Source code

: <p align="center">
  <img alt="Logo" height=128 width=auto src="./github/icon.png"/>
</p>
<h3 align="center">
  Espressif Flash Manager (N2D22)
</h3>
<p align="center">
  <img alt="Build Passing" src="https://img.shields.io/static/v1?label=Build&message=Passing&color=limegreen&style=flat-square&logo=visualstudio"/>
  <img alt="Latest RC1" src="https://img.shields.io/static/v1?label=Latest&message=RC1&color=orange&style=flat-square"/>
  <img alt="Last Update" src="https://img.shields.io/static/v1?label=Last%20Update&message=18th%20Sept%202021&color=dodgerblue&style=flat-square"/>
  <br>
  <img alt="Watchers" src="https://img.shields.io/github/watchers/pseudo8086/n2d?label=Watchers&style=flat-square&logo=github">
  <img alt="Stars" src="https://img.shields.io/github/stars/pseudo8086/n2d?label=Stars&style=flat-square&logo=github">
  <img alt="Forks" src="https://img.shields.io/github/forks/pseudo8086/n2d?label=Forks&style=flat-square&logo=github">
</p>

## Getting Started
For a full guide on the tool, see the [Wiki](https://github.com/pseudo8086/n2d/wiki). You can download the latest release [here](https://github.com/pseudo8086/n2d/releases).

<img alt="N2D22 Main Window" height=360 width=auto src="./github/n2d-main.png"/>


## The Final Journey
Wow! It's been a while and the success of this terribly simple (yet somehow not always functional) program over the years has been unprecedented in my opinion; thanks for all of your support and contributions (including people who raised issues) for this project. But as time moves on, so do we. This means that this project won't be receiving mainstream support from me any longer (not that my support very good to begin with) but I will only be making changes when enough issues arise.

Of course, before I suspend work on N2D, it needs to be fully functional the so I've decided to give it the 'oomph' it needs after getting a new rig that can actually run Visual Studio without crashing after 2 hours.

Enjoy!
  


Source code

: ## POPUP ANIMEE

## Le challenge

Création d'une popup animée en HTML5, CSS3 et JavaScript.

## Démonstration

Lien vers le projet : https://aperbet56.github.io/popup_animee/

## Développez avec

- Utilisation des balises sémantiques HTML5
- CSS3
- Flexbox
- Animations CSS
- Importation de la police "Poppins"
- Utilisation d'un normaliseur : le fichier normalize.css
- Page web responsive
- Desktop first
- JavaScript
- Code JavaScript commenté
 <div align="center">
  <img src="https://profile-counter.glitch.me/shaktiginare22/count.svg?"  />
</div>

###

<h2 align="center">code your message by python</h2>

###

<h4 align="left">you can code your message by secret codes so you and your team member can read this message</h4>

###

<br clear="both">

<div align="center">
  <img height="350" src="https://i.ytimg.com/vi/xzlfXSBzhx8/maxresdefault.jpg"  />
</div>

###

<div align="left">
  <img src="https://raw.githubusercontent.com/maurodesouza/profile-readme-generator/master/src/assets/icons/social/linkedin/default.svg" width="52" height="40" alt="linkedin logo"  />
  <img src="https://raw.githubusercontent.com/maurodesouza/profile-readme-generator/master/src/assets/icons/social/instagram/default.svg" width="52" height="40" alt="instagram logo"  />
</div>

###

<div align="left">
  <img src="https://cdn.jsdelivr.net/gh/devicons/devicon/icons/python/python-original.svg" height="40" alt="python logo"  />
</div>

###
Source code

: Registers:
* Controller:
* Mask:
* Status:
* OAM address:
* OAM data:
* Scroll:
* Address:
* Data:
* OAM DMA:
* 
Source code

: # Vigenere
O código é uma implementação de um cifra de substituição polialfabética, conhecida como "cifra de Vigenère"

■ Exercise ■
Restate all of the lines in the material exactly as they are.

■ Exercise output ■
Source code

: <p align="center">
  <img alt="Logo" height=128 width=auto src="./github/icon.png"/>
</p>
<h3 align="center">
  Espressif Flash Manager (N2D22)
</h3>
<p align="center">
  <img alt="Build Passing" src="https://img.shields.io/static/v1?label=Build&message=Passing&color=limegreen&style=flat-square&logo=visualstudio"/>
  <img alt="Latest RC1" src="https://img.shields.io/static/v1?label=Latest&message=RC1&color=orange&style=flat-square"/>
  <img alt="Last Update" src="https://img.shields.io/static/v1?label=Last%20Update&message=18th%20Sept%202021&color=dodgerblue&style=flat-square"/>
  <br>
  <img alt="Watchers" src="https://img.shields.io/github/watchers/pseudo8086/n2d?label=Watchers&style=flat-square&logo=github">
  <img alt="Stars" src="https://img.shields.io/github/stars/pseudo8086/n2d?label=Stars&style=flat-square&logo=github">
  <img alt="Forks" src="https://img.shields.io/github/forks/pseudo8086/n2d?label=Forks&style=flat-square&logo=github">
</p>

## Getting Started
For a full guide on the tool, see the [Wiki](https://github.com/pseudo8086/n2d/wiki). You can download the latest release [here](https://github.com/pseudo8086/n2d/releases).

<img alt="N2D22 Main Window" height=360 width=auto src="./github/n2d-main.png"/>


## The Final Journey
Wow! It's been a while and the success of this terribly simple (yet somehow not always functional) program over the years has been unprecedented in my opinion; thanks for all of your support and contributions (including people who raised issues) for this project. But as time moves on, so do we. This means that this project won't be receiving mainstream support from me any longer (not that my support very good to begin with) but I will only be making changes when enough issues arise.

Of course, before I suspend work on N2D, it needs to be fully functional the so I've decided to give it the 'oomph' it needs after getting a new rig that can actually run Visual Studio without crashing after 2 hours.

Enjoy!
  


Source code

: ## POPUP ANIMEE

## Le challenge

Création d'une popup animée en HTML5, CSS3 et JavaScript.

## Démonstration

Lien vers le projet : https://aperbet56.github.io/popup_animee/

## Développez avec

- Utilisation des balises sémantiques HTML5
- CSS3
- Flexbox
- Animations CSS
- Importation de la police "Poppins"
- Utilisation d'un normaliseur : le fichier normalize.css
- Page web responsive
- Desktop first
- JavaScript
- Code JavaScript commenté
 <div align="center">
  <img src="https://profile-counter.glitch.me/shaktiginare22/count.svg?"  />
</div>

###

<h2 align="center">code your message by python</h2>

###

<h4 align="left">you can code your message by secret codes so you and your team member can read this message</h4>

###

<br clear="both">

<div align="center">
  <img height="350" src="https://i.ytimg.com/vi/xzlfXSBzhx8/maxresdefault.jpg"  />
</div>

###

<div align="left">
  <img src="https://raw.githubusercontent.com/maurodesouza/profile-readme-generator/master/src/assets/icons/social/linkedin/default.svg" width="52" height="40" alt="linkedin logo"  />
  <img src="https://raw.githubusercontent.com/maurodesouza/profile-readme-generator/master/src/assets/icons/social/instagram/default.svg" width="52" height="40" alt="instagram logo"  />
</div>

###

<div align="left">
  <img src="https://cdn.jsdelivr.net/gh/devicons/devicon/icons/python/python-original.svg" height="40" alt="python logo"  />
</div>

###
Source code

: Registers:
* Controller:
* Mask:
* Status:
* OAM address:
* OAM data:
* Scroll:
* Address:
* Data:
* OAM DMA:
* 
Source code

: # Vigenere
O código é uma implementação de um cifra de substituição polialfabética, conhecida como "cifra de Vigenère"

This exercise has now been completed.